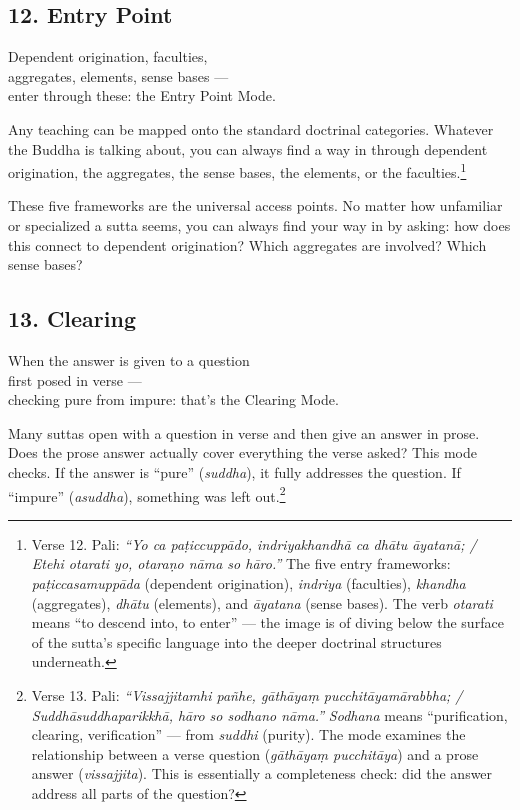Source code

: \subsection*{12. Entry Point}

\begin{versebox}
Dependent origination, faculties,\\
aggregates, elements, sense bases ---\\
enter through these: the Entry Point Mode.
\end{versebox}

Any teaching can be mapped onto the standard doctrinal categories. Whatever the Buddha is talking about, you can always find a way in through dependent origination, the aggregates, the sense bases, the elements, or the faculties.\footnote{Verse 12. Pali: \textit{``Yo ca paṭiccuppādo, indriyakhandhā ca dhātu āyatanā; / Etehi otarati yo, otaraṇo nāma so hāro.''} The five entry frameworks: \textit{paṭiccasamuppāda} (dependent origination), \textit{indriya} (faculties), \textit{khandha} (aggregates), \textit{dhātu} (elements), and \textit{āyatana} (sense bases). The verb \textit{otarati} means ``to descend into, to enter'' --- the image is of diving below the surface of the sutta's specific language into the deeper doctrinal structures underneath.}

These five frameworks are the universal access points. No matter how unfamiliar or specialized a sutta seems, you can always find your way in by asking: how does this connect to dependent origination? Which aggregates are involved? Which sense bases?

\subsection*{13. Clearing}

\begin{versebox}
When the answer is given to a question\\
first posed in verse ---\\
checking pure from impure: that's the Clearing Mode.
\end{versebox}

Many suttas open with a question in verse and then give an answer in prose. Does the prose answer actually cover everything the verse asked? This mode checks. If the answer is ``pure'' (\textit{suddha}), it fully addresses the question. If ``impure'' (\textit{asuddha}), something was left out.\footnote{Verse 13. Pali: \textit{``Vissajjitamhi pañhe, gāthāyaṃ pucchitāyamārabbha; / Suddhāsuddhaparikkhā, hāro so sodhano nāma.''} \textit{Sodhana} means ``purification, clearing, verification'' --- from \textit{suddhi} (purity). The mode examines the relationship between a verse question (\textit{gāthāyaṃ pucchitāya}) and a prose answer (\textit{vissajjita}). This is essentially a completeness check: did the answer address all parts of the question?}

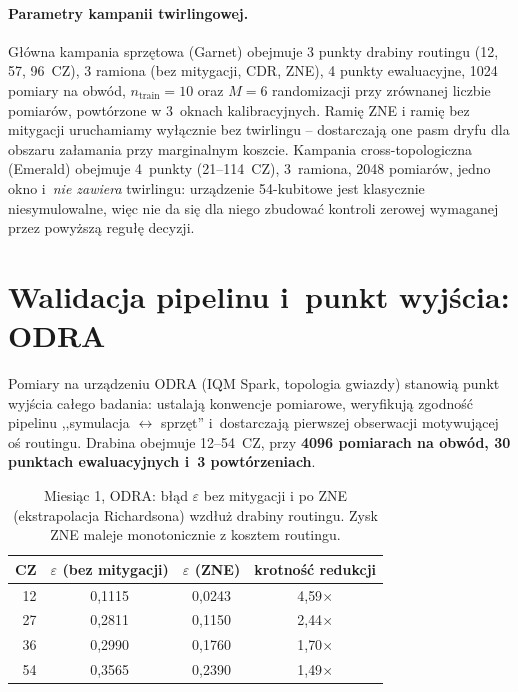 \documentclass[11pt]{article}
\begin{document}
\paragraph{Parametry kampanii twirlingowej.} Główna kampania sprzętowa (Garnet) obejmuje 3 punkty drabiny
routingu (12, 57, 96~CZ), 3 ramiona (bez mitygacji, CDR, ZNE), 4 punkty ewaluacyjne, 1024 pomiary na
obwód, $n_{\text{train}}=10$ oraz $M=6$ randomizacji przy zrównanej liczbie pomiarów, powtórzone w
3~oknach kalibracyjnych. Ramię ZNE i ramię bez mitygacji uruchamiamy wyłącznie bez twirlingu --
dostarczają one pasm dryfu dla obszaru załamania przy marginalnym koszcie. Kampania
cross-topologiczna (Emerald) obejmuje 4~punkty (21--114~CZ), 3~ramiona, 2048 pomiarów, jedno okno
i~\emph{nie zawiera} twirlingu: urządzenie 54-kubitowe jest klasycznie niesymulowalne, więc nie da
się dla niego zbudować kontroli zerowej wymaganej przez powyższą regułę decyzji.

\section{Walidacja pipelinu i~punkt wyjścia: ODRA}\label{sec:miesiac1}

Pomiary na urządzeniu ODRA (IQM Spark, topologia gwiazdy) stanowią punkt wyjścia całego badania:
ustalają konwencje pomiarowe, weryfikują zgodność pipelinu ,,symulacja $\leftrightarrow$ sprzęt''
i~dostarczają pierwszej obserwacji motywującej oś routingu. Drabina obejmuje 12--54~CZ, przy
\textbf{4096 pomiarach na obwód, 30 punktach ewaluacyjnych i~3 powtórzeniach}.

\begin{table}[!ht]\centering
\caption{Miesiąc 1, ODRA: błąd $\varepsilon$ bez mitygacji i po ZNE (ekstrapolacja Richardsona) wzdłuż
drabiny routingu. Zysk ZNE maleje monotonicznie z kosztem routingu.}
\label{tab:m1}
\begin{tabular}{rccc}
\toprule
CZ & $\varepsilon$ (bez mitygacji) & $\varepsilon$ (ZNE) & krotność redukcji \\
\midrule
12 & 0{,}1115 & 0{,}0243 & 4{,}59$\times$ \\
27 & 0{,}2811 & 0{,}1150 & 2{,}44$\times$ \\
36 & 0{,}2990 & 0{,}1760 & 1{,}70$\times$ \\
54 & 0{,}3565 & 0{,}2390 & 1{,}49$\times$ \\
\bottomrule
\end{tabular}
\end{table}
\end{document}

▶ Your objective:
In the records above, find the line with "routingu (12, 57, 96~CZ), 3"; write out exactly that line and each one after it, stopping after the line with "cross-topologiczna (Emerald) obejmuje".

▶ Response:
routingu (12, 57, 96~CZ), 3 ramiona (bez mitygacji, CDR, ZNE), 4 punkty ewaluacyjne, 1024 pomiary na
obwód, $n_{\text{train}}=10$ oraz $M=6$ randomizacji przy zrównanej liczbie pomiarów, powtórzone w
3~oknach kalibracyjnych. Ramię ZNE i ramię bez mitygacji uruchamiamy wyłącznie bez twirlingu --
dostarczają one pasm dryfu dla obszaru załamania przy marginalnym koszcie. Kampania
cross-topologiczna (Emerald) obejmuje 4~punkty (21--114~CZ), 3~ramiona, 2048 pomiarów, jedno okno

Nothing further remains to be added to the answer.